Captain Henk Hensen is a Master Mariner FG. After his career at sea he became a Port of Rotterdam pilot for 23 years, during which time he started the first combined simulator training courses for harbour pilots and tug captains, and participated in many port studies, including simulator research. Following his piloting career he continued to work as a marine consultant on the nautical aspects of port studies, harbour tug advice and simulator training and research, and as an expert witness. As an author, his publications include Ship Bridge Simulators (1999), Tug Use in Port (2003), Tug Stability (2016), co-authored with Dr Markus van der Laan, and numerous articles in nautical magazines. Captain Hensen is a Fellow of The Nautical Institute and of the International Tugmasters Association, and a member of the International Federation of Shipmasters. He was elected Tug Personality of the Year 2010 by the British Tugowners Association.
Markus van der Laan graduated at Delft University of Technology in 1991 as Naval Architect. In 1997 he finished a Ph.D. thesis on Environmental Tanker Design in cooperation with Shell. Since 1997, he has been director of IMC, a consultancy firm active in the development and engineering of various ship designs and associated ship equipment, including 360 degree towing systems for tugs (the Carrousel with Multraship, the DOT system with Mampaey Offshore Industries), the SafeWinch with Kraaijeveld winches (received the IMO 2008 Seatrade Award), the V-POD electric propulsion with Verhaar Omega and recently the development of the All-Rounder tug in Malaysia. In addition to various developments, he is also involved as a technical expert in the investigation of tug accidents and damage cases.
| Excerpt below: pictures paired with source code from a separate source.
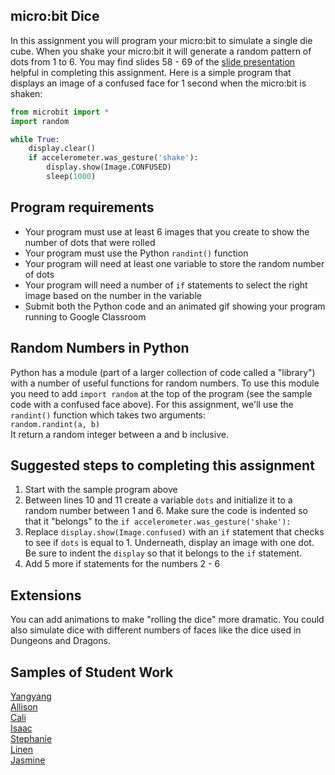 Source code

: micro:bit Dice
--------------------
In this assignment you will program your micro:bit to simulate a single die cube. When you shake your micro:bit it will generate a random pattern of dots from 1 to 6. You may find slides 58 - 69 of the [slide presentation](https://docs.google.com/presentation/d/1aiGcnPn8uoCJdX8p7_qoI3Hh3_KOhUtFeB3Byw0tacA/edit?usp=sharing) helpful in completing this assignment. Here is a simple program that displays an image of a confused face for 1 second when the micro:bit is shaken:
```python
from microbit import *
import random

while True:
    display.clear()
    if accelerometer.was_gesture('shake'):
        display.show(Image.CONFUSED)
        sleep(1000)
```

Program requirements
-----------------
* Your program must use at least 6 images that you create to show the number of dots that were rolled
* Your program must use the Python `randint()` function
* Your program will need at least one variable to store the random number of dots
* Your program will need a number of `if` statements to select the right image based on the number in the variable
* Submit both the Python code and an animated gif showing your program running to Google Classroom

Random Numbers in Python
------------------------
Python has a module (part of a larger collection of code called a "library") with a number of useful functions for random numbers. To use this module you need to add `import random` at the top of the program (see the sample code with a confused face above). For this assignment, we'll use the `randint()` function which takes two arguments:   
`random.randint(a, b)`  
It return a random integer between a and b inclusive.   

Suggested steps to completing this assignment
----------
1. Start with the sample program above
2. Between lines 10 and 11 create a variable `dots` and initialize it to a random number between 1 and 6. Make sure the code is indented so that it "belongs" to the `if accelerometer.was_gesture('shake'):`
3. Replace `display.show(Image.confused)` with an `if` statement that checks to see if `dots` is equal to 1. Underneath, display an image with one dot. Be sure to indent the `display` so that it belongs to the `if` statement.
4. Add 5 more if statements for the numbers 2 - 6

Extensions
----------
You can add animations to make "rolling the dice" more dramatic. You could also simulate dice with different numbers of faces like the dice used in Dungeons and Dragons.

Samples of Student Work
----------
[Yangyang](Yangyandice.gif)   
[Allison](AllisonDice.gif)   
[Cali](CaliDice.GIF)   
[Isaac](IsaacDice.GIF)   
[Stephanie](StephanieDice.gif)   
[Linen](LinenDice.GIF)   
[Jasmine](JasmineDice.gif)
Henk Hensen, Markus van der Laan
Over the years numerous harbour tugs have capsized, often with tragic consequences. Stability is a complex subject and mainly a specialism of naval architects. Tug masters seldom have this detailed knowledge – yet they experience the effects of a tug’s stability every day when manoeuvring their tug, either free sailing or when assisting ships.
Tugs will often be working with towline forces, hydrodynamic forces, steering and propulsion forces at or near their maximum with respect to the vessel’s stability.
It is, therefore, not just desirable but necessary for tug masters to have at least a basic idea of the elements of stability. They need to know where the limits are, and what the consequences could be, if tug handling practices don’t conform to the rules of stability in normal circumstances and also when extreme conditions such as dense fog and storms occur. Furthermore, a tug’s stability is not a static condition but can change with every moment. Alterations in the amount of bunkers or stores, water on deck, slack tanks and ice accretion, all complicate the stability situation. These various factors could combine to affect stability in a negative way and may even culminate in a very dangerous situation for the tug.
In writing this handbook, master mariner and pilot Captain Henk Hensen and naval architect Dr Markus van der Laan have focussed on the practical aspects of stability, tug design and equipment and also on the consequences of unsafe procedures. Their emphasis is on harbour tugs, although several of the topics covered apply equally to seagoing tugs.